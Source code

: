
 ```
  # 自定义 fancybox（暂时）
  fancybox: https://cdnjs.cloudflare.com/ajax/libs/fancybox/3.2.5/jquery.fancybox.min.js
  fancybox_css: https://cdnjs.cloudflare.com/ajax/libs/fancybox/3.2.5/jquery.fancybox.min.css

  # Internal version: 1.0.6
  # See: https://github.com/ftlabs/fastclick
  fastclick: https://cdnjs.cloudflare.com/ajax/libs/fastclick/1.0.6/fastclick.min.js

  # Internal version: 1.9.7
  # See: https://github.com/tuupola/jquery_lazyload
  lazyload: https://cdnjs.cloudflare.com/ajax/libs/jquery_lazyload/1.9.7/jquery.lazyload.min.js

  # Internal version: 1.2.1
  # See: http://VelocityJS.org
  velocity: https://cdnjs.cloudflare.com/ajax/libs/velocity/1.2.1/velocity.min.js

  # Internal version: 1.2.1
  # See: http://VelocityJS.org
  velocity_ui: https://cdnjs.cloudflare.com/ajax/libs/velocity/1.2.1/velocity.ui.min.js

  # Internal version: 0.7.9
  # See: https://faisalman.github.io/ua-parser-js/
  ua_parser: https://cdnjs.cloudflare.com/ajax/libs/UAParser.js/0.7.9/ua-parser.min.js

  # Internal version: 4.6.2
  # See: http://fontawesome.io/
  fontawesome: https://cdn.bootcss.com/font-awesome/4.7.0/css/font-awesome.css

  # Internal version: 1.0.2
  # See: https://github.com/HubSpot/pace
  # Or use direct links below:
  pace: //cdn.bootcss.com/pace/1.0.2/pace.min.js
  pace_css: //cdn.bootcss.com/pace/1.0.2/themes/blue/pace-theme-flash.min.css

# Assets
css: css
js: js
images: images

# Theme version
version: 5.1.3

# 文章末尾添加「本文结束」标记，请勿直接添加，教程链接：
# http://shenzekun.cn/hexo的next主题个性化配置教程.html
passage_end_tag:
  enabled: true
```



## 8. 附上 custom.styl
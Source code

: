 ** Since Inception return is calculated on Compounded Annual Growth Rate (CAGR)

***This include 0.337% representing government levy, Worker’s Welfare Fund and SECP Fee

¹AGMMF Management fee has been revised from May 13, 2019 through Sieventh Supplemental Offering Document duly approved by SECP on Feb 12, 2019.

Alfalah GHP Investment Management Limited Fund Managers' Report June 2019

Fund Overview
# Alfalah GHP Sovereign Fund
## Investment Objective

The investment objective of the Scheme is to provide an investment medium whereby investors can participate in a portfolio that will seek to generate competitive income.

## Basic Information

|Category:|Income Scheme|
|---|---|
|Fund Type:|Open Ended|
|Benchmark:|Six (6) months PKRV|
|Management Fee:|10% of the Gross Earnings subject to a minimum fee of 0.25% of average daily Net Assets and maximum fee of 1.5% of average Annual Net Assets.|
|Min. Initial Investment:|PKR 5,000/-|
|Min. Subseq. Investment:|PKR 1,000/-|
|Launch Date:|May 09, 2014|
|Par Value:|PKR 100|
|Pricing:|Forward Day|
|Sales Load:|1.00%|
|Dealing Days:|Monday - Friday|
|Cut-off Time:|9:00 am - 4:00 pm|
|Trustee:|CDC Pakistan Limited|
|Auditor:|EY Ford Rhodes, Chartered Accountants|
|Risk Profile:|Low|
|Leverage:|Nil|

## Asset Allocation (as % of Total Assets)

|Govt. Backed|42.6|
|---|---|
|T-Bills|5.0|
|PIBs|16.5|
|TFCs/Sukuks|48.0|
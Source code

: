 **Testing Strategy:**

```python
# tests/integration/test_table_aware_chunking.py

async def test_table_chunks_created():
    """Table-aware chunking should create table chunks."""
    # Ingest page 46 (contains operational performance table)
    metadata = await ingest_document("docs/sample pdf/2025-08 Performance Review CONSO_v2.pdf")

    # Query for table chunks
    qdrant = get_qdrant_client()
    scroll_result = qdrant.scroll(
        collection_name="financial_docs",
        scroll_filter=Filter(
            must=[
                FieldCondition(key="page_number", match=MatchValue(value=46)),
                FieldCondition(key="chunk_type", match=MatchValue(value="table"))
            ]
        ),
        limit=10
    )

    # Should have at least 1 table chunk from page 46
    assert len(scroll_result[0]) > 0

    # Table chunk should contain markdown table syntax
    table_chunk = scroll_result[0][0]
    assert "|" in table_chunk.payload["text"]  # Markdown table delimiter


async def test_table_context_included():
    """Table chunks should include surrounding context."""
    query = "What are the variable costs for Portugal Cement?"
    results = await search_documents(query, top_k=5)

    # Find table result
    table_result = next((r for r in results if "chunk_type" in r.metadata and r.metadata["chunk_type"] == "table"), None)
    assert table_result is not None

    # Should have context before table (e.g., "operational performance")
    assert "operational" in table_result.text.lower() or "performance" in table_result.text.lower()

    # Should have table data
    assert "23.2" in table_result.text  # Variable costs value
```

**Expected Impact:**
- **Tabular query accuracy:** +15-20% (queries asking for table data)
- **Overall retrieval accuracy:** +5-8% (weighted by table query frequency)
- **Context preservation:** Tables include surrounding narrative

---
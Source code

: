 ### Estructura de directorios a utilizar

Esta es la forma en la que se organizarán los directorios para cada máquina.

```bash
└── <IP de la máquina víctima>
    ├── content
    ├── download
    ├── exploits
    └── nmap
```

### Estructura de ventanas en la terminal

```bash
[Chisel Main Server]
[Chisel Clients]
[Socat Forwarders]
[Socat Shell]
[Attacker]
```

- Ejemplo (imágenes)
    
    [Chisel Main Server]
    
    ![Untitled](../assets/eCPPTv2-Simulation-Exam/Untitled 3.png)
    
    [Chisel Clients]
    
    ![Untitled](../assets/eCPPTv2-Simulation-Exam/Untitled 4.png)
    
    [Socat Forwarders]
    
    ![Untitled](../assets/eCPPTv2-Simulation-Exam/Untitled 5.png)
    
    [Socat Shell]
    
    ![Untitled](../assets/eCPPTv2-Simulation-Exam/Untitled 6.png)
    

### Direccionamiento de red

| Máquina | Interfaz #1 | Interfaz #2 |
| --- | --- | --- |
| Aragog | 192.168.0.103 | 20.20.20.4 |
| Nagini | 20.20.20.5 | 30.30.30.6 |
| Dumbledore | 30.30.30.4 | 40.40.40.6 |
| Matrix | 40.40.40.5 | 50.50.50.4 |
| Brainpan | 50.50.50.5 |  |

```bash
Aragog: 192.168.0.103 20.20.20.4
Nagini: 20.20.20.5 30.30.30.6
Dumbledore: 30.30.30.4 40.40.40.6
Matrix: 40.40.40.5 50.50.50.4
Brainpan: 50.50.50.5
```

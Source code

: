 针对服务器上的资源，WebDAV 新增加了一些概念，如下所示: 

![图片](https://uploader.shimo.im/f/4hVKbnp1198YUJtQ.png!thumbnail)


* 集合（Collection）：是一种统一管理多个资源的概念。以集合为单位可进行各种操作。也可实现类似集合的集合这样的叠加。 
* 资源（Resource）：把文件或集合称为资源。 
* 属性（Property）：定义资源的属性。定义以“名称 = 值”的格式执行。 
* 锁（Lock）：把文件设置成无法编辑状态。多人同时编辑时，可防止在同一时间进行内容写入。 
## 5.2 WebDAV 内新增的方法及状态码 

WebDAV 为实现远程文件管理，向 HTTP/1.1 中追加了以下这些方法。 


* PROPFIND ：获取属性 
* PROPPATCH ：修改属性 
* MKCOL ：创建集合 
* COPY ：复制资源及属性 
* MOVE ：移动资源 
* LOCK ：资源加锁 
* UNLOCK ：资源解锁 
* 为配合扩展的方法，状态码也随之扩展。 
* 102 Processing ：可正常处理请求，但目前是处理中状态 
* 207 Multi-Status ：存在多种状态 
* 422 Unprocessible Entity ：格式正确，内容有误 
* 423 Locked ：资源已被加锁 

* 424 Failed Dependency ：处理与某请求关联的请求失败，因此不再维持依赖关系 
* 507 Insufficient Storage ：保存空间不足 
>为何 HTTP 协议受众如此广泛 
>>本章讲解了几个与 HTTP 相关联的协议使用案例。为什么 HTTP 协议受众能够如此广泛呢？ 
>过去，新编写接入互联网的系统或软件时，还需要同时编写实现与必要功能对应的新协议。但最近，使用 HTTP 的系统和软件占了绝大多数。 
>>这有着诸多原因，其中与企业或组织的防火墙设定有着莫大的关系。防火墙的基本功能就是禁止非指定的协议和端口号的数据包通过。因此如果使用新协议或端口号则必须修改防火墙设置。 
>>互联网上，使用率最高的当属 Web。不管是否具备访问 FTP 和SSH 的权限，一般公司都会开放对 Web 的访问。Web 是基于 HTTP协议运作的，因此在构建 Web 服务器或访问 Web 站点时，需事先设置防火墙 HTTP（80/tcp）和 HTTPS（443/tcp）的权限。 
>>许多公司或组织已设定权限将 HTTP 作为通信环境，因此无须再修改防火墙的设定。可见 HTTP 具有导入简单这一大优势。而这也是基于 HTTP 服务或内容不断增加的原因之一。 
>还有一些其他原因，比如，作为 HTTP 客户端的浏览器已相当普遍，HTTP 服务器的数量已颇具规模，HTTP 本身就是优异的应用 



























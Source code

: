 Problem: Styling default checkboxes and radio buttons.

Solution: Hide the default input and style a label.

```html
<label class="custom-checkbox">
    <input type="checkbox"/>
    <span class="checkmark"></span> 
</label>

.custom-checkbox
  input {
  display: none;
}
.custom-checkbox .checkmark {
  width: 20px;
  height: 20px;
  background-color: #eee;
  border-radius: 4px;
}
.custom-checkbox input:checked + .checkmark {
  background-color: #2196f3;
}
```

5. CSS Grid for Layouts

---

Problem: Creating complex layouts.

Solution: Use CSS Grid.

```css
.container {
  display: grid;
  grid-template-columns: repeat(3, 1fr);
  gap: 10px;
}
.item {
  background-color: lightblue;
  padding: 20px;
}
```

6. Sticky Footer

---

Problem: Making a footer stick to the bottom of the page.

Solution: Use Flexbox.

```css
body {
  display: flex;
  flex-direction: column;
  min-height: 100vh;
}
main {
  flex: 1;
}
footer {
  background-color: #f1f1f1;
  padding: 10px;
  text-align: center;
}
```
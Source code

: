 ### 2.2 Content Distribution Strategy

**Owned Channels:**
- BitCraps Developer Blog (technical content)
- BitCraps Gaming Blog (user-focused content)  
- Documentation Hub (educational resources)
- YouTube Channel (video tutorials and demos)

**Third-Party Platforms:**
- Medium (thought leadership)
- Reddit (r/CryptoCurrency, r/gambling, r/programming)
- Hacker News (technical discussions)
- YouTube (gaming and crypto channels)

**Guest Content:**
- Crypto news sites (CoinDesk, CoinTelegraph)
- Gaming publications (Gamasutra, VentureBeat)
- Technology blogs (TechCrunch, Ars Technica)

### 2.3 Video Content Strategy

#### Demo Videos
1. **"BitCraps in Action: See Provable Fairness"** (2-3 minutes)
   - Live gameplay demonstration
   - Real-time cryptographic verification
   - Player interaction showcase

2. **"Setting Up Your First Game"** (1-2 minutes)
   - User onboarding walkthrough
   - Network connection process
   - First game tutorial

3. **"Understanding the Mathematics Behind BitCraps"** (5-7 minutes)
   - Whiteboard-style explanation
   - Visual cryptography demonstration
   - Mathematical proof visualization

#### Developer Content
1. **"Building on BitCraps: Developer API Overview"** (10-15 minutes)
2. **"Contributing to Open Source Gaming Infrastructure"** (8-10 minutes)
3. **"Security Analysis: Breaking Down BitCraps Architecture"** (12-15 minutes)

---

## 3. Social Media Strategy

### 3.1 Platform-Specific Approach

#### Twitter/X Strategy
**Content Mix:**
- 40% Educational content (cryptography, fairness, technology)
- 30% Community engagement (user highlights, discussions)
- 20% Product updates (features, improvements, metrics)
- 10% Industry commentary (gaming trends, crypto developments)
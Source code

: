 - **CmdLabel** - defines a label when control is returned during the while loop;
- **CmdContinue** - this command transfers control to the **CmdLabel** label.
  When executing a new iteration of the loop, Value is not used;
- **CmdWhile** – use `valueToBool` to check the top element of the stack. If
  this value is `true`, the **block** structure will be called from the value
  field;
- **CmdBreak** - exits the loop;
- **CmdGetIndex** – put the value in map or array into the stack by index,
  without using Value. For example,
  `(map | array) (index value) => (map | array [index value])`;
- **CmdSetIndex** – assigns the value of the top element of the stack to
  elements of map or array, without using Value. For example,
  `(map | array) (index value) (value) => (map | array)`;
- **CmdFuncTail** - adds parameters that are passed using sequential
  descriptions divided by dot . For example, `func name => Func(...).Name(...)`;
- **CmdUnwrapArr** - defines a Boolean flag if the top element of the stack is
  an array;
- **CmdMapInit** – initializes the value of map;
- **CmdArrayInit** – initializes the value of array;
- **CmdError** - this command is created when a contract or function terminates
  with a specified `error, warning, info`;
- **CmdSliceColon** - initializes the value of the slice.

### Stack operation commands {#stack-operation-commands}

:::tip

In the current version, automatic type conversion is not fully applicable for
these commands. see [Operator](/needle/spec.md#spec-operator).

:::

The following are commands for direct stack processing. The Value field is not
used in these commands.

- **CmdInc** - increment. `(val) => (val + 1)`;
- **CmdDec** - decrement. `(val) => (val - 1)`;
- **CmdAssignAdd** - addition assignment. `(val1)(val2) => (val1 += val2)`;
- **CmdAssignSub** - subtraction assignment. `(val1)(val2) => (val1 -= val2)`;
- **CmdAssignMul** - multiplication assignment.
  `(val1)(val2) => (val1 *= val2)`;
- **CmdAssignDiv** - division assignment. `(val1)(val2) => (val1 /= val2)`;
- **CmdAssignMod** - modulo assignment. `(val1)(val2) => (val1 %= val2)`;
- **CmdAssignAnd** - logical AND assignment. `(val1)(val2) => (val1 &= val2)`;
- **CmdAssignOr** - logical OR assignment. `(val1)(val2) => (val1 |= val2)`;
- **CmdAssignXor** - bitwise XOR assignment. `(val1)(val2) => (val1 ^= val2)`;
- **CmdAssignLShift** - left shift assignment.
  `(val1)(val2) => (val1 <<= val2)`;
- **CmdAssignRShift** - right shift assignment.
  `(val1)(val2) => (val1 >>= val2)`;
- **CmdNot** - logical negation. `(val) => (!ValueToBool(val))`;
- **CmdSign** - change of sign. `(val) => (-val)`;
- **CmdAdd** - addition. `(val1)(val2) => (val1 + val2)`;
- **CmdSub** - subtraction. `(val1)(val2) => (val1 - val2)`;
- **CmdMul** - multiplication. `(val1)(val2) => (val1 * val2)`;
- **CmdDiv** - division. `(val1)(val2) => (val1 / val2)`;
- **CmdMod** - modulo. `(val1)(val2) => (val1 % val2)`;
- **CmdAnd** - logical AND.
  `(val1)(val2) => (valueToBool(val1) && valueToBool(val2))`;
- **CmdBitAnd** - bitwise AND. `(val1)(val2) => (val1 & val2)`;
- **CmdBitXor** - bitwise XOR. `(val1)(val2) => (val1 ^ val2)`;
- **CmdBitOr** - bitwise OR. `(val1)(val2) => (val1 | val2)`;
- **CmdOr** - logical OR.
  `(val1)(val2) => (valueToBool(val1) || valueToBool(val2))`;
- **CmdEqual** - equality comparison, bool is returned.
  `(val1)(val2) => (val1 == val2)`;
# # # #
▶ ASSIGNMENT: Your answer should reproduce each line of the listing that holds the word "cloudflare".

▶ ANSWER SECTION:
  fancybox: https://cdnjs.cloudflare.com/ajax/libs/fancybox/3.2.5/jquery.fancybox.min.js
  fancybox_css: https://cdnjs.cloudflare.com/ajax/libs/fancybox/3.2.5/jquery.fancybox.min.css
  fastclick: https://cdnjs.cloudflare.com/ajax/libs/fastclick/1.0.6/fastclick.min.js
  lazyload: https://cdnjs.cloudflare.com/ajax/libs/jquery_lazyload/1.9.7/jquery.lazyload.min.js
  velocity: https://cdnjs.cloudflare.com/ajax/libs/velocity/1.2.1/velocity.min.js
  velocity_ui: https://cdnjs.cloudflare.com/ajax/libs/velocity/1.2.1/velocity.ui.min.js
  ua_parser: https://cdnjs.cloudflare.com/ajax/libs/UAParser.js/0.7.9/ua-parser.min.js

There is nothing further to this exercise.